Despite the controversy, Mr. Dellums openly supported the Panthers in his run for Congress in 1970. His political life was a sort of Sinn Fien political wing of the revolution. When he won the democratic primary, upsetting liberal incumbent Jeff Cohelan, he clenched his fist and raised it in the Black Power salute.

He was the man for his times and for his district. He was a freshman Congressman in 1971, and n 1972 he was selected to be a delegate to the Democratic National Convention in Miami, the one that nominated George McGovern to tilt at the Nixon windmill.

Mr. Dellums was no McGovernite. He had other causes to support in the smoky rooms that still connected the Miami Convention to the grand old days of party politics. It was not the sanitary affair we see choreographed on television today. The young Californian maneuvered with Texas Democrat Shirley Chisholm and DC power-broker William Fauntroy on issues of race and war and poverty.

Back in Washington, he began to make new and powerful friends. They helped him gain a seat on Armed Services in 1973, where he systematically opposed every weapons system that came before the panel. In 1975 he was selected to join the new House Permanent Select Committee on Intelligence.

That year, back in the district, he made a speech saying that "We should totally dismantle every intelligence agency in this country piece by piece, brick by brick, nail by nail."

Mr. Dellums rose steadily on the Armed Services Committee, and by 1993, he was the senior Democrat and became the Chairman. That is when I saw him in action, in the vastness of the committee chamber named for Carl Vinson, the congressional father of the two-ocean Navy.

Mr.

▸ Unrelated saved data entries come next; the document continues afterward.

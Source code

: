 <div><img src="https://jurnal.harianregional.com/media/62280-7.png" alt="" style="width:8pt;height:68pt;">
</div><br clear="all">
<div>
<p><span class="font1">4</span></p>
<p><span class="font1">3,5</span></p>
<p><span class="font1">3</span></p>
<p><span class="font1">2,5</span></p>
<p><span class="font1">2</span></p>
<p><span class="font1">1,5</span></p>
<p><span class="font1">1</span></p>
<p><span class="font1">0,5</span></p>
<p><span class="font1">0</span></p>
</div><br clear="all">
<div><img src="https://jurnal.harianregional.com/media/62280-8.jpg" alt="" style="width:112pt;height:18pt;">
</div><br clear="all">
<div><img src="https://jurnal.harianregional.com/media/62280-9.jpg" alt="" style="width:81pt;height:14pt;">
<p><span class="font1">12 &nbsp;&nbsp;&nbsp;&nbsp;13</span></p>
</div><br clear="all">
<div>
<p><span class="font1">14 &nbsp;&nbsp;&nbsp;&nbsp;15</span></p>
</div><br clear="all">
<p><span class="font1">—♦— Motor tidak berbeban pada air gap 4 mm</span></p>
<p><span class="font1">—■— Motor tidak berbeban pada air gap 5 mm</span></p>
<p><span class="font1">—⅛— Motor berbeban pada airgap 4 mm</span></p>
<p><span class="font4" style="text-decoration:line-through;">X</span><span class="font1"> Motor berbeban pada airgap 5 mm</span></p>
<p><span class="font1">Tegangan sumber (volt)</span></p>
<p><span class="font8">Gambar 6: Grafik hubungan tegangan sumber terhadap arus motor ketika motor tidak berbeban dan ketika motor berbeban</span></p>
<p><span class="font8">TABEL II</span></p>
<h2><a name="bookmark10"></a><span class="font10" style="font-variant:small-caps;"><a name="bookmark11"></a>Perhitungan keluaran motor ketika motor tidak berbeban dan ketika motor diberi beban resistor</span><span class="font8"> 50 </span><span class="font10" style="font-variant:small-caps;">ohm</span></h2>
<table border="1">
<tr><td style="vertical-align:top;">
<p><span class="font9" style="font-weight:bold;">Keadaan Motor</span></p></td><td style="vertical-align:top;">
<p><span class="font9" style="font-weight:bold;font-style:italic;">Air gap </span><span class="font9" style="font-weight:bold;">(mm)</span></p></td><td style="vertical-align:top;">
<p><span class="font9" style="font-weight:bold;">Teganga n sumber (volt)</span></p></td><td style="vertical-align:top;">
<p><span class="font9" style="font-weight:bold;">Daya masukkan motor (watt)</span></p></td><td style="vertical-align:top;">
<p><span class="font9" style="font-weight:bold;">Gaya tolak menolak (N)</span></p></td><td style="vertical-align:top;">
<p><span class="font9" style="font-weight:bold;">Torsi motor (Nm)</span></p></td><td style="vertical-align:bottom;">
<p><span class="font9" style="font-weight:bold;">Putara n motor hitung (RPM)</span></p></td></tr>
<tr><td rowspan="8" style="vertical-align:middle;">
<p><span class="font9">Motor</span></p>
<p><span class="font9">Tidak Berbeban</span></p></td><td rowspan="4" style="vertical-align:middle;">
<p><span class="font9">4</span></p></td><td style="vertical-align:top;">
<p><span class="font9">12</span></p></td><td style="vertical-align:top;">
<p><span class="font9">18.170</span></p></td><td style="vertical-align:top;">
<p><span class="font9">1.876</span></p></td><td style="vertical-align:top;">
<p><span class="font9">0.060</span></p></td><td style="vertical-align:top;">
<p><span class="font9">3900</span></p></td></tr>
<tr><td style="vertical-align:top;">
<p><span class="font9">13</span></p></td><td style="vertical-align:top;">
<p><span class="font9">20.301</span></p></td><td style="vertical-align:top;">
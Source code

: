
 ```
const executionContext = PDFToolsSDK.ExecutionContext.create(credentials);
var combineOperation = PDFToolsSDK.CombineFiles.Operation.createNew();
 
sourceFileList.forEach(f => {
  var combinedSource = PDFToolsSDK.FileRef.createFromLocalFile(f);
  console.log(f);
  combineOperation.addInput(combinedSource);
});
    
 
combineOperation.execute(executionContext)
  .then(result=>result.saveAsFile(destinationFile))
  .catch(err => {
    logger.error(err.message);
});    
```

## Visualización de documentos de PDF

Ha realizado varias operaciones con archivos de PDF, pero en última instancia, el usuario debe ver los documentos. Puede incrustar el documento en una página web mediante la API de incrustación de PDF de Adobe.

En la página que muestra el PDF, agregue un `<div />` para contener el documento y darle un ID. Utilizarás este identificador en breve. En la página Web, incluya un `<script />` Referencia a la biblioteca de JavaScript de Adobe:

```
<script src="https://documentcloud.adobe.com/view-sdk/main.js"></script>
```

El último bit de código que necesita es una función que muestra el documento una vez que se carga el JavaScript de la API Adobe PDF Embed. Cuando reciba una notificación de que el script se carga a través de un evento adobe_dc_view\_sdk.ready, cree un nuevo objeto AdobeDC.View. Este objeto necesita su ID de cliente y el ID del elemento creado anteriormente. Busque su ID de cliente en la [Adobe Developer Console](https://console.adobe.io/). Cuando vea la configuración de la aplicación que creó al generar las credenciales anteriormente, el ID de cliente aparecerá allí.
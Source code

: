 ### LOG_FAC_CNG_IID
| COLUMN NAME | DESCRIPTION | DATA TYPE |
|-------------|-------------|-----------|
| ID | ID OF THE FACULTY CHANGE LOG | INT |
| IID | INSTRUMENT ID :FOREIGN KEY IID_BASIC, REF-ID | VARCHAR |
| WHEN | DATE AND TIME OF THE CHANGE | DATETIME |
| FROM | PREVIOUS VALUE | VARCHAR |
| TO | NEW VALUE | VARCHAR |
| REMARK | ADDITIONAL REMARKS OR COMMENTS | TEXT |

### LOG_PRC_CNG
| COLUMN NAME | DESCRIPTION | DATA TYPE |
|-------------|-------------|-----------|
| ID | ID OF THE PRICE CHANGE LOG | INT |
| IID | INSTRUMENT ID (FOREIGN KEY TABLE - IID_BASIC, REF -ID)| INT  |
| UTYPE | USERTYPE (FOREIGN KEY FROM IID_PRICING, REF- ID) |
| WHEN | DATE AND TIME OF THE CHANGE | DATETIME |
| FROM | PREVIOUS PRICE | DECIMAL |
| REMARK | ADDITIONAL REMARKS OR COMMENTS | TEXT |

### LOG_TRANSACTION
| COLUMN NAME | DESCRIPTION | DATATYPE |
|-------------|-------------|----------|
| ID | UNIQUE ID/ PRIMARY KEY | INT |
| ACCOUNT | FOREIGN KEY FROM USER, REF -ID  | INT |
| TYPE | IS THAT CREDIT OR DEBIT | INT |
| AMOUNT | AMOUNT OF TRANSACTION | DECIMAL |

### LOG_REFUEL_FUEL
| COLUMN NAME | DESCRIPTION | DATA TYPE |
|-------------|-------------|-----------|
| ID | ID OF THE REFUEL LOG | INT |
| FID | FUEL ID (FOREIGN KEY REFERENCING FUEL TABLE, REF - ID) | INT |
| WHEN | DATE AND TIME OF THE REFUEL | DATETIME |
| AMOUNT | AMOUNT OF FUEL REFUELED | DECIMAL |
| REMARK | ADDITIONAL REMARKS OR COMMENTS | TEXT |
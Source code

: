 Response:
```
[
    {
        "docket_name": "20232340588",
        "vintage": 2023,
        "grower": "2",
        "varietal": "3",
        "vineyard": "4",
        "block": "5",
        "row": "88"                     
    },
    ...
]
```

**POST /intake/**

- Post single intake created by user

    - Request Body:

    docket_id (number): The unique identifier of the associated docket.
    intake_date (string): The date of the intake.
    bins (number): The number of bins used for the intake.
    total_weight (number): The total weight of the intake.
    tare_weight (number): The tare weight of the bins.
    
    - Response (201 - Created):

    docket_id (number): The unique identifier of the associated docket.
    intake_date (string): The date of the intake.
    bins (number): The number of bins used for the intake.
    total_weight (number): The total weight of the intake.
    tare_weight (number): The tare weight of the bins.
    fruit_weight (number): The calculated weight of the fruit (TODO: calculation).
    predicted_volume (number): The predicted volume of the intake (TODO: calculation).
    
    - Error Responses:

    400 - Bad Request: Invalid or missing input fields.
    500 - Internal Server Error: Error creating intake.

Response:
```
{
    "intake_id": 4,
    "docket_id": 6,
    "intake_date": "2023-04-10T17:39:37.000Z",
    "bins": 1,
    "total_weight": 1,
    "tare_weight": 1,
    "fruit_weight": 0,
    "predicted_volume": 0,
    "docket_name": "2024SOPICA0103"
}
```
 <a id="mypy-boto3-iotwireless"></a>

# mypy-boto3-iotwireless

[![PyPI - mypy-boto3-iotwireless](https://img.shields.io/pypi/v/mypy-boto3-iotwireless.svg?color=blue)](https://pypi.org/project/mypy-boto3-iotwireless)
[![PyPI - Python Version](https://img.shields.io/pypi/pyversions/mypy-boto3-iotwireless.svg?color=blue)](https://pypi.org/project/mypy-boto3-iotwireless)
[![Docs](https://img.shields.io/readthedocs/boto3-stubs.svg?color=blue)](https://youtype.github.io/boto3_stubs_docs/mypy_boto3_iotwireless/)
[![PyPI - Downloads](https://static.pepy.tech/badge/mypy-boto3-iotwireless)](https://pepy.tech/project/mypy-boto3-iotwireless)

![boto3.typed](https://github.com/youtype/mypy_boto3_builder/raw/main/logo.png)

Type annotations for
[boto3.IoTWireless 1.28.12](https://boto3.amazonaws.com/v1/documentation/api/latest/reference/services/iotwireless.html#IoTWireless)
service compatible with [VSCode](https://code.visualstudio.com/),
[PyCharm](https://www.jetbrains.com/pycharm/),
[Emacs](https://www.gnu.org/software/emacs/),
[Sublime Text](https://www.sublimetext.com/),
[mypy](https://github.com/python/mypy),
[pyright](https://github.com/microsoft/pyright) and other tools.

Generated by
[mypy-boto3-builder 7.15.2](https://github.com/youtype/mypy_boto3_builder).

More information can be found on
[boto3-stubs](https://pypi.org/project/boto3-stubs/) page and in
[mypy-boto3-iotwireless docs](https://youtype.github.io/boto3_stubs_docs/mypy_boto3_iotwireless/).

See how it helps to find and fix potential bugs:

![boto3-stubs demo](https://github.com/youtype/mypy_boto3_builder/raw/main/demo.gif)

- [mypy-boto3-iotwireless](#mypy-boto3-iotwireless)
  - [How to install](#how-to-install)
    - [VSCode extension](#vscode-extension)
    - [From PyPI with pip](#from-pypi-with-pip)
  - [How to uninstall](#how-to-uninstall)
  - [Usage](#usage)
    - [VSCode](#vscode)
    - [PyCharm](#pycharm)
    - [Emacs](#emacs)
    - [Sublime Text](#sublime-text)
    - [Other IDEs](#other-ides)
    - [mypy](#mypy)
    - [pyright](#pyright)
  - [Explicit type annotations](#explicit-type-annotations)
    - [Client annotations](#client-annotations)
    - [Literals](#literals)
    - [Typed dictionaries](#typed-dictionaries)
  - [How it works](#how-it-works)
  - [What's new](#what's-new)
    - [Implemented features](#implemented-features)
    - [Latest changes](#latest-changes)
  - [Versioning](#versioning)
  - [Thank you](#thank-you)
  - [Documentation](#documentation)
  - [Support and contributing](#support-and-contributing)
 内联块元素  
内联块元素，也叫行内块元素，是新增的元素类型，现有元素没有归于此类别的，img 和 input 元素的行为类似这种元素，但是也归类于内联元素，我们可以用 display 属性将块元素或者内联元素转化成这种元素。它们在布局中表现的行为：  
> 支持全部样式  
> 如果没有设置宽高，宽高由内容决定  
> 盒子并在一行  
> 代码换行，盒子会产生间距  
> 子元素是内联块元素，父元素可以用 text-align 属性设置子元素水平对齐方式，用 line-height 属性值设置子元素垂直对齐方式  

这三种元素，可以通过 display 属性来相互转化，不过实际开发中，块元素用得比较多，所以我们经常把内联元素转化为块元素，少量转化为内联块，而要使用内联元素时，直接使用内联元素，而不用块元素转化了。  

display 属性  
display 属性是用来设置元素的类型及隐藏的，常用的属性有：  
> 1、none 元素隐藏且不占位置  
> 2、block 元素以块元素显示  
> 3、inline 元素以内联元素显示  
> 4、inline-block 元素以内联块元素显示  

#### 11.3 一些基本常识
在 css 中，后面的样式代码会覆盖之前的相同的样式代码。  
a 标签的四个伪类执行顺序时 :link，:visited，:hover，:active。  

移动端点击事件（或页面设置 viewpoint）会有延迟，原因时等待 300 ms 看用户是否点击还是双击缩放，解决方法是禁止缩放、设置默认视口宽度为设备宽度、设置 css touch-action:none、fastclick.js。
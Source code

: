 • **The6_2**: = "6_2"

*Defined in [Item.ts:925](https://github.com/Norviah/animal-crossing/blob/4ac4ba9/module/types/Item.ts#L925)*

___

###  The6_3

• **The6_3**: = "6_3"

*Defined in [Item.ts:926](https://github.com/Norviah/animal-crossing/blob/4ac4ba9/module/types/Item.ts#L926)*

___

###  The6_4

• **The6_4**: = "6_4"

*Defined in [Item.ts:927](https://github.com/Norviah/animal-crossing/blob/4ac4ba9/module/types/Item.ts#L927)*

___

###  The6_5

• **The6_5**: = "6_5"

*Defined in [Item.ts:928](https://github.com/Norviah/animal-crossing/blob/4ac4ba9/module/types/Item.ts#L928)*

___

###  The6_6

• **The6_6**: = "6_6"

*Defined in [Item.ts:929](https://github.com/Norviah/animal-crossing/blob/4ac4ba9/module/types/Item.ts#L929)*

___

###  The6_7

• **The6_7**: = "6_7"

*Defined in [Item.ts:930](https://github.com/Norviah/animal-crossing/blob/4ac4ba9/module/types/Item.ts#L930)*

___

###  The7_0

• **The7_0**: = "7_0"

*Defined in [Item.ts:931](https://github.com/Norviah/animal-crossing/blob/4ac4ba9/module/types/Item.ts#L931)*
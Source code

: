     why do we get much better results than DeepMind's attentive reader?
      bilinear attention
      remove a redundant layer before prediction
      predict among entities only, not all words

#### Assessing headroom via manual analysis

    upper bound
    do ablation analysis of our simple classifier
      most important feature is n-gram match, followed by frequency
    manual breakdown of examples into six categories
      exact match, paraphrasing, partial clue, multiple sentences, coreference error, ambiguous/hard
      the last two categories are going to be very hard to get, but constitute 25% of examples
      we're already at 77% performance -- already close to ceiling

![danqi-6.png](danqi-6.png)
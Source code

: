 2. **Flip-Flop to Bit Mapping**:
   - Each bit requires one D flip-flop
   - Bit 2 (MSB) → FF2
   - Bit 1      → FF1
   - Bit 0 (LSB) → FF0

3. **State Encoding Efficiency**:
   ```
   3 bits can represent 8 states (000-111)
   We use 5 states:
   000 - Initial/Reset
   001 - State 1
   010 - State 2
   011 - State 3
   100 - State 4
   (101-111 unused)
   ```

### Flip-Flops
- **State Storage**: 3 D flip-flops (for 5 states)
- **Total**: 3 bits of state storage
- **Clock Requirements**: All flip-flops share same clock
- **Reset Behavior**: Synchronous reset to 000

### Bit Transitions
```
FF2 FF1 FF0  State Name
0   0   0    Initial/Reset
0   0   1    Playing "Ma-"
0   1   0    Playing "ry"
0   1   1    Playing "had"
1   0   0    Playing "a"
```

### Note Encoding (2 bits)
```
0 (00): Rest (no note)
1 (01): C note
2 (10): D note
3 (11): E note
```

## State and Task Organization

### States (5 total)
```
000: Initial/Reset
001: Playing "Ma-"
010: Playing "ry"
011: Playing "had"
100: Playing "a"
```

Dellums was an accomplished parliamentarian, and despite his personal agenda, delivered a Defense Bill from his committee on time and within guidelines of his party's leadership.

He just wouldn't sign it. Parliamentarianism aside, he never abandoned his principles, and regardless of where he sat, he preferred Fidel Castro to Carl Vinson.

I asked him what he had been doing since he left Congress in 1998. His aide looked impatient but resigned. “I have been speaking, and trying to influence the process.” I nodded, thinking of what those causes might be.

“What is next for you, Sir?”

“I have been persuaded by some friends to run for the office of Mayor of Oakland.” I wished him the best of luck, and marveled how full the turn of the circle can be.

Among the people who befriended the young radical congressman in Washington was Sargent Shriver, founder of the Peace Corps, and Kennedy Clan insider.

He also was the father of the young girl who one day would marry an Austrian movie star. Then she would become the Republican First Lady of California, and go to lunch near the Phone Company offices in Tysons Corner.